## Provided data
----------------------------------------

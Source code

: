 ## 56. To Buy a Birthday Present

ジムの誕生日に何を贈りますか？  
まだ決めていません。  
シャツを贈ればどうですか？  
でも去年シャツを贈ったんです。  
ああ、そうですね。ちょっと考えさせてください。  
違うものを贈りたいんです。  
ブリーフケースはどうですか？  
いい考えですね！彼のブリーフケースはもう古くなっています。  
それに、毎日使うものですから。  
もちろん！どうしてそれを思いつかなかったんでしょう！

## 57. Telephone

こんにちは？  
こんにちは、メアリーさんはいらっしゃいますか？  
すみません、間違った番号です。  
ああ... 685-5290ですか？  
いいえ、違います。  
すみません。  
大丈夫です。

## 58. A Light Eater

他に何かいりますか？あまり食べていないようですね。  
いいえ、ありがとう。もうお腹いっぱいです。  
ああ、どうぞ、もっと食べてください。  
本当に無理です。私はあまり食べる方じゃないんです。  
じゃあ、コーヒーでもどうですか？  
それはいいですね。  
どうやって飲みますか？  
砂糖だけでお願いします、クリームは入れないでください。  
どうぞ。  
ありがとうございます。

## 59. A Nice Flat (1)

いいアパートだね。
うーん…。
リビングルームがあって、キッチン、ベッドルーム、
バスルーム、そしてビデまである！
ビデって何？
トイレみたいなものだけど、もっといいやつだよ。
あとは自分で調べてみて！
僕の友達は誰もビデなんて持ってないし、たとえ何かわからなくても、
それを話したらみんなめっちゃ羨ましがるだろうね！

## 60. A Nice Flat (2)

----------------------------------------

## Work required
Put down all the data once more, exactly as it appears above.

## Task response
Source code

: ## 56. To Buy a Birthday Present

ジムの誕生日に何を贈りますか？  
まだ決めていません。  
シャツを贈ればどうですか？  
でも去年シャツを贈ったんです。  
ああ、そうですね。ちょっと考えさせてください。  
違うものを贈りたいんです。  
ブリーフケースはどうですか？  
いい考えですね！彼のブリーフケースはもう古くなっています。  
それに、毎日使うものですから。  
もちろん！どうしてそれを思いつかなかったんでしょう！

## 57. Telephone

こんにちは？  
こんにちは、メアリーさんはいらっしゃいますか？  
すみません、間違った番号です。  
ああ... 685-5290ですか？  
いいえ、違います。  
すみません。  
大丈夫です。

## 58. A Light Eater

他に何かいりますか？あまり食べていないようですね。  
いいえ、ありがとう。もうお腹いっぱいです。  
ああ、どうぞ、もっと食べてください。  
本当に無理です。私はあまり食べる方じゃないんです。  
じゃあ、コーヒーでもどうですか？  
それはいいですね。  
どうやって飲みますか？  
砂糖だけでお願いします、クリームは入れないでください。  
どうぞ。  
ありがとうございます。

## 59. A Nice Flat (1)

いいアパートだね。
うーん…。
リビングルームがあって、キッチン、ベッドルーム、
バスルーム、そしてビデまである！
ビデって何？
トイレみたいなものだけど、もっといいやつだよ。
あとは自分で調べてみて！
僕の友達は誰もビデなんて持ってないし、たとえ何かわからなくても、
それを話したらみんなめっちゃ羨ましがるだろうね！

## 60. A Nice Flat (2)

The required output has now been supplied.